Objectives: To evaluate the feasibility of using automatic quantitative analysis of breath hold gated micro-CT images to detect and monitor disease in a mouse model of chronic pulmonary inflammation, and to compare image-based measurements with pulmonary function tests and histomorphometry.
Material and methods: Forty-nine A/J mice were used, divided into control and inflammation groups. Chronic inflammation was induced by silica aspiration. Fourteen animals were imaged at baseline, and 4, 14, and 34 weeks after silica aspiration, using micro-CT synchronized with ventilator-induced breath holds. Lung input impedance was measured as well using forced oscillation techniques. Five additional animals from each group were killed after micro-CT for comparison with histomorphometry.

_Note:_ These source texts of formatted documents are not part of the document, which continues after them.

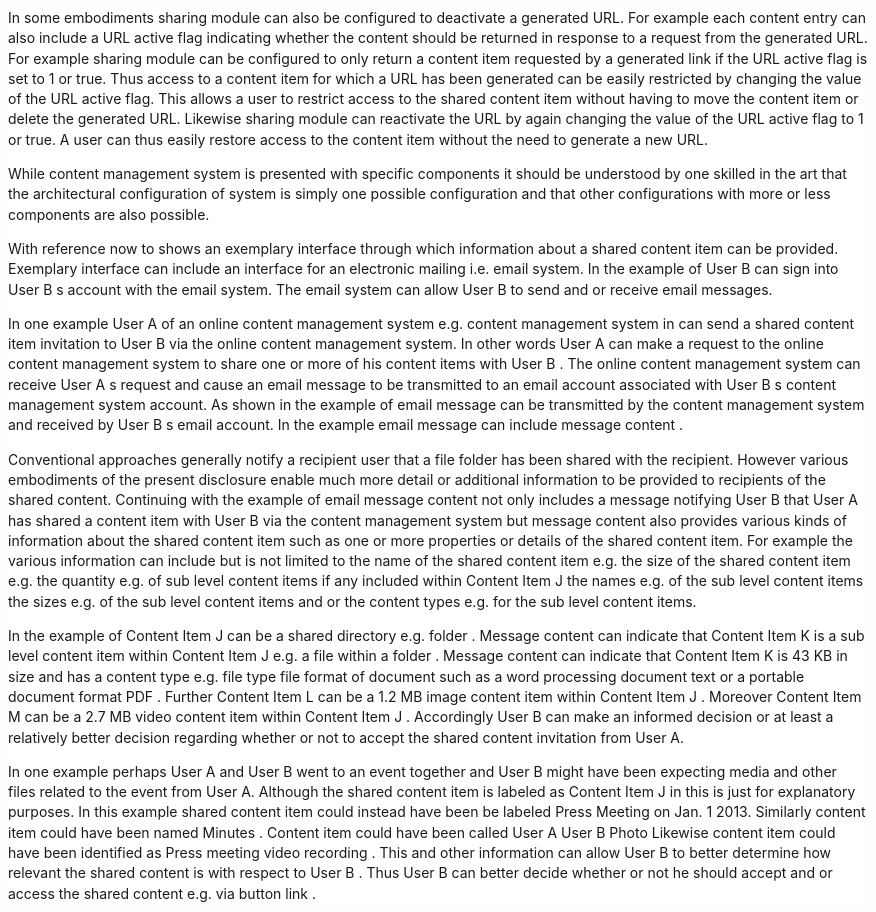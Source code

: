 In some embodiments sharing module can also be configured to deactivate a generated URL. For example each content entry can also include a URL active flag indicating whether the content should be returned in response to a request from the generated URL. For example sharing module can be configured to only return a content item requested by a generated link if the URL active flag is set to 1 or true. Thus access to a content item for which a URL has been generated can be easily restricted by changing the value of the URL active flag. This allows a user to restrict access to the shared content item without having to move the content item or delete the generated URL. Likewise sharing module can reactivate the URL by again changing the value of the URL active flag to 1 or true. A user can thus easily restore access to the content item without the need to generate a new URL.

While content management system is presented with specific components it should be understood by one skilled in the art that the architectural configuration of system is simply one possible configuration and that other configurations with more or less components are also possible.

With reference now to shows an exemplary interface through which information about a shared content item can be provided. Exemplary interface can include an interface for an electronic mailing i.e. email system. In the example of User B can sign into User B s account with the email system. The email system can allow User B to send and or receive email messages.

In one example User A of an online content management system e.g. content management system in can send a shared content item invitation to User B via the online content management system. In other words User A can make a request to the online content management system to share one or more of his content items with User B . The online content management system can receive User A s request and cause an email message to be transmitted to an email account associated with User B s content management system account. As shown in the example of email message can be transmitted by the content management system and received by User B s email account. In the example email message can include message content .

Conventional approaches generally notify a recipient user that a file folder has been shared with the recipient. However various embodiments of the present disclosure enable much more detail or additional information to be provided to recipients of the shared content. Continuing with the example of email message content not only includes a message notifying User B that User A has shared a content item with User B via the content management system but message content also provides various kinds of information about the shared content item such as one or more properties or details of the shared content item. For example the various information can include but is not limited to the name of the shared content item e.g. the size of the shared content item e.g. the quantity e.g. of sub level content items if any included within Content Item J the names e.g. of the sub level content items the sizes e.g. of the sub level content items and or the content types e.g. for the sub level content items.

In the example of Content Item J can be a shared directory e.g. folder . Message content can indicate that Content Item K is a sub level content item within Content Item J e.g. a file within a folder . Message content can indicate that Content Item K is 43 KB in size and has a content type e.g. file type file format of document such as a word processing document text or a portable document format PDF . Further Content Item L can be a 1.2 MB image content item within Content Item J . Moreover Content Item M can be a 2.7 MB video content item within Content Item J . Accordingly User B can make an informed decision or at least a relatively better decision regarding whether or not to accept the shared content invitation from User A.

In one example perhaps User A and User B went to an event together and User B might have been expecting media and other files related to the event from User A. Although the shared content item is labeled as Content Item J in this is just for explanatory purposes. In this example shared content item could instead have been be labeled Press Meeting on Jan. 1 2013. Similarly content item could have been named Minutes . Content item could have been called User A User B Photo Likewise content item could have been identified as Press meeting video recording . This and other information can allow User B to better determine how relevant the shared content is with respect to User B . Thus User B can better decide whether or not he should accept and or access the shared content e.g. via button link .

Results: At all time points, micro-CT measurements show statistically significant differences between the two groups, while first differences in functional test parameters appear at 14 weeks. Micro-CT measurements correlate well with histomorphometry and discriminate diseased and healthy groups better than functional tests.
Conclusion: Longitudinal studies using breath hold gated micro-CT are feasible on the silica-induced model of chronic pulmonary inflammation, and automatic measurements from micro-CT images correlate well with histomorphometry, being more sensitive than functional tests to detect lung damage in this model.